We have a Kubernetes cluster of web scraping cron jobs set up. All seems to go well until a cron job starts to fail (e.g., when a site structure changes and our scraper no longer works). It looks like every now and then a few failing cron jobs will continue to retry to the point it brings down our cluster. Running kubectl get cronjobs
(prior to a cluster failure) will show too many jobs running for a failing job.
I've attempted following the note described here regarding a known issue with the pod backoff failure policy; however, that does not seem to work.
Here is our config for reference:
apiVersion: batch/v1beta1
kind: CronJob
metadata:
name: scrape-al
spec:
schedule: '*/15 * * * *'
concurrencyPolicy: Allow
failedJobsHistoryLimit: 0
successfulJobsHistoryLimit: 0
jobTemplate:
metadata:
labels:
app: scrape
scrape: al
spec:
template:
spec:
containers:
- name: scrape-al
image: 'govhawk/openstates:1.3.1-beta'
command:
- /opt/openstates/openstates/pupa-scrape.sh
args:
- al bills --scrape
restartPolicy: Never
backoffLimit: 3
Ideally we would prefer that a cron job would be terminated after N retries (e.g., something like kubectl delete cronjob my-cron-job
after my-cron-job
has failed 5 times).

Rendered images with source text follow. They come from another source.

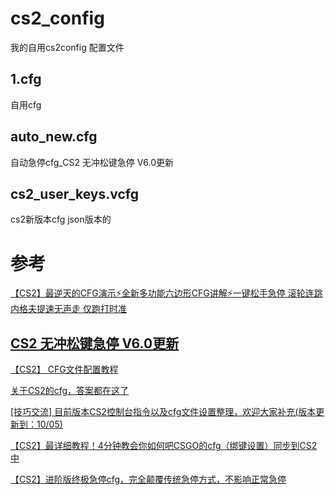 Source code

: # cs2_config
我的自用cs2config 配置文件
## 1.cfg
自用cfg
## auto_new.cfg
自动急停cfg_CS2 无冲松键急停 V6.0更新
## cs2_user_keys.vcfg
cs2新版本cfg json版本的

# 参考

[【CS2】最逆天的CFG演示⚡️全新多功能六边形CFG讲解⚡️一键松手急停 滚轮连跳 内格夫提速无声走 仅跑打时准](https://www.bilibili.com/video/BV1WN411G7mB)

[CS2 无冲松键急停 V6.0更新](https://www.bilibili.com/read/cv27508908)
---
[【CS2】 CFG文件配置教程](https://www.bilibili.com/video/BV14u4y177QD)

[关于CS2的cfg，答案都在这了](https://www.bilibili.com/read/cv26799451/)

[​[技巧交流] 目前版本CS2控制台指令以及cfg文件设置整理，欢迎大家补充(版本更新到：10/05)](https://g.nga.cn/read.php?tid=37690106&rand=43)

[【CS2】最详细教程！4分钟教会你如何吧CSGO的cfg（绑键设置）同步到CS2中](https://www.bilibili.com/video/BV1bu4y1y7iw)

[【CS2】进阶版终极急停cfg，完全颠覆传统急停方式，不影响正常急停](https://www.bilibili.com/video/BV1SG411y7HT)

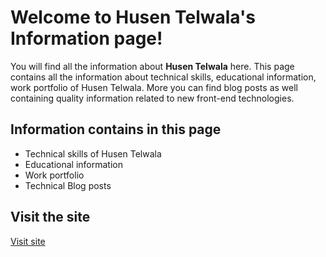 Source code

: # Welcome to Husen Telwala's Information page!

You will find all the information about  **Husen Telwala** here. This page contains all the information about technical skills, educational information, work portfolio of Husen Telwala. More you can find blog posts as well containing quality information related to new front-end technologies.


## Information contains in this page

- Technical skills of Husen Telwala
- Educational information
- Work portfolio
- Technical Blog posts

## Visit the site

[Visit site]((https://husentelwalainfo.github.io/)/)


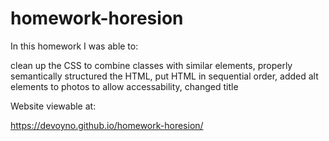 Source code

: # homework-horesion

In this homework I was able to: 

clean up the CSS to combine classes with similar elements,
properly semantically structured the HTML,
put HTML in sequential order,
added alt elements to photos to allow accessability,
changed title

Website viewable at:

https://devoyno.github.io/homework-horesion/
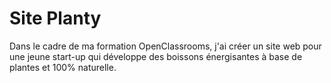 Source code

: # Site Planty
Dans le cadre de ma formation OpenClassrooms, j'ai créer un site web pour une jeune start-up qui développe des boissons énergisantes à base de plantes et 100% naturelle.
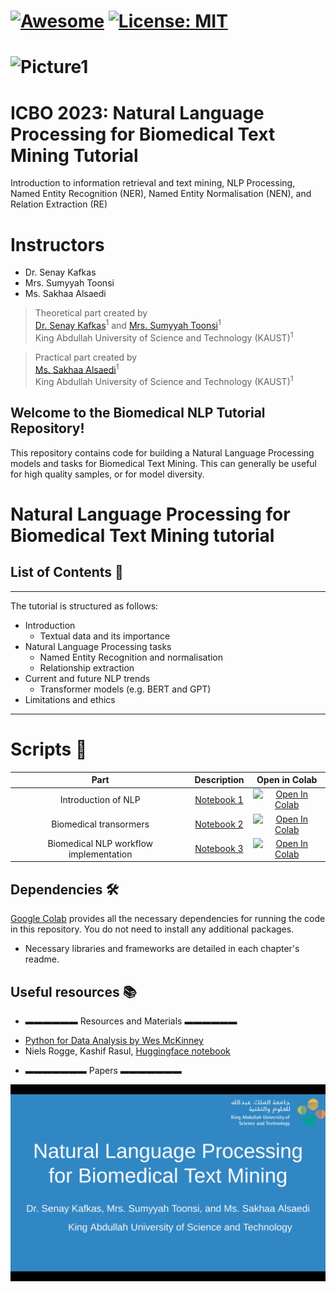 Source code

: [![Awesome](https://cdn.rawgit.com/sindresorhus/awesome/d7305f38d29fed78fa85652e3a63e154dd8e8829/media/badge.svg)](https://github.com/hee9joon/Awesome-Diffusion-Models) 
[![License: MIT](https://img.shields.io/badge/License-MIT-green.svg)](https://opensource.org/licenses/MIT)
===================
![Picture1](https://github.com/Sakhaa-Alsaedi/AI_in_Medicine_KAUST_Academy/assets/42935314/82266d6b-032a-438c-b06a-3b8f8231570c)
===================

# ICBO 2023: Natural Language Processing for Biomedical Text Mining Tutorial
Introduction to information retrieval and text mining, NLP Processing, Named Entity Recognition (NER), Named Entity Normalisation (NEN), and Relation Extraction (RE)

# Instructors #
* Dr. Senay Kafkas
* Mrs. Sumyyah Toonsi
* Ms. Sakhaa Alsaedi

> Theoretical part created by <br>
> [Dr. Senay Kafkas](https://cemse.kaust.edu.sa/cbrc/people/person/senay-kafkas)<sup>1</sup> and [Mrs. Sumyyah Toonsi](https://cemse.kaust.edu.sa/people/person/sumyyah-toonsi)<sup>1</sup> <br>
> King Abdullah University of Science and Technology (KAUST)<sup>1</sup><br>

> Practical part created by <br>
> [Ms. Sakhaa Alsaedi](https://cemse.kaust.edu.sa/cbrc/people/person/sakhaa-alsaedi)<sup>1</sup> <br>
> King Abdullah University of Science and Technology (KAUST)<sup>1</sup>

## Welcome to the Biomedical NLP Tutorial Repository!

This repository contains code for building a Natural Language Processing models and tasks for Biomedical Text Mining. This can generally be useful for high quality samples, or for model diversity.

# Natural Language Processing for Biomedical Text Mining tutorial #

## List of Contents 📖
- - - - 
The tutorial is structured as follows:
* Introduction
    * Textual data and its importance
* Natural Language Processing tasks
    * Named Entity Recognition and normalisation
    * Relationship extraction
* Current and future NLP trends
    * Transformer models (e.g. BERT and GPT)
* Limitations and ethics

- - - - 


# Scripts :space_invader:

| Part | Description  | Open in Colab| 
| :---: | :---:         |     :---:      |  
| Introduction of NLP | [Notebook 1]() | [![Open In Colab](https://colab.research.google.com/assets/colab-badge.svg)](https://colab.research.google.com/drive/1Z9V_FZiwyz9450RgRfDOoHnRMSF883aC?usp=sharing)|
| Biomedical transormers   | [Notebook 2]()  | [![Open In Colab](https://colab.research.google.com/assets/colab-badge.svg)](https://colab.research.google.com/drive/16dGNDtfYh_eX6LBiBMaYn9ZSRIkBjqD9?usp=sharing)|
| Biomedical NLP workflow implementation| [Notebook 3]()  | [![Open In Colab](https://colab.research.google.com/assets/colab-badge.svg)](https://colab.research.google.com/drive/1PhmP7qXCLGcZ8YrO02ZzFD71_hRcBzTy?usp=sharing)|
   
## Dependencies 🛠️
[Google Colab](https://colab.research.google.com) provides all the necessary dependencies for running the code in this repository. You do not need to install any additional packages.
- Necessary libraries and frameworks are detailed in each chapter's readme.

## Useful resources 📚

  * ▬▬▬▬▬▬ Resources and Materials ▬▬▬▬▬▬
- [Python for Data Analysis by Wes McKinney](https://wesmckinney.com/book/)
- Niels Rogge, Kashif Rasul, [Huggingface notebook](https://colab.research.google.com/github/huggingface/notebooks/blob/main/examples/annotated_diffusion.ipynb#scrollTo=3a159023)

* ▬▬▬▬▬▬▬ Papers ▬▬▬▬▬▬▬

![alt text](https://github.com/stoonsi/ICBO-NLP-for-Biomedical-Text-Mining-tutorial/blob/main/COVER%20IMAGE.png)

Any ideas or suggestions would be much appreciated. Thanks!
You can tell your Job to stop retrying using
backoffLimit
.In your case
You set 3 as
backoffLimit
of your Job. That means when a Job is created by CronJob, It will retry 3 times if fails. This controls Job, not CronJobWhen Job is failed, another Job will be created again as your scheduled period.
You want: If I am not wrong, you want to stop scheduling new Job, when your scheduled Jobs are failed for 5 times. Right?
Answer: In that case, this is not possible automatically.
Possible solution: You need to suspend CronJob so than it stop scheduling new Job.
You can do this manually. If you do not want to do this manually, you need to setup a watcher, that will watch your CronJob status, and will update CronJob to suspend if necessary.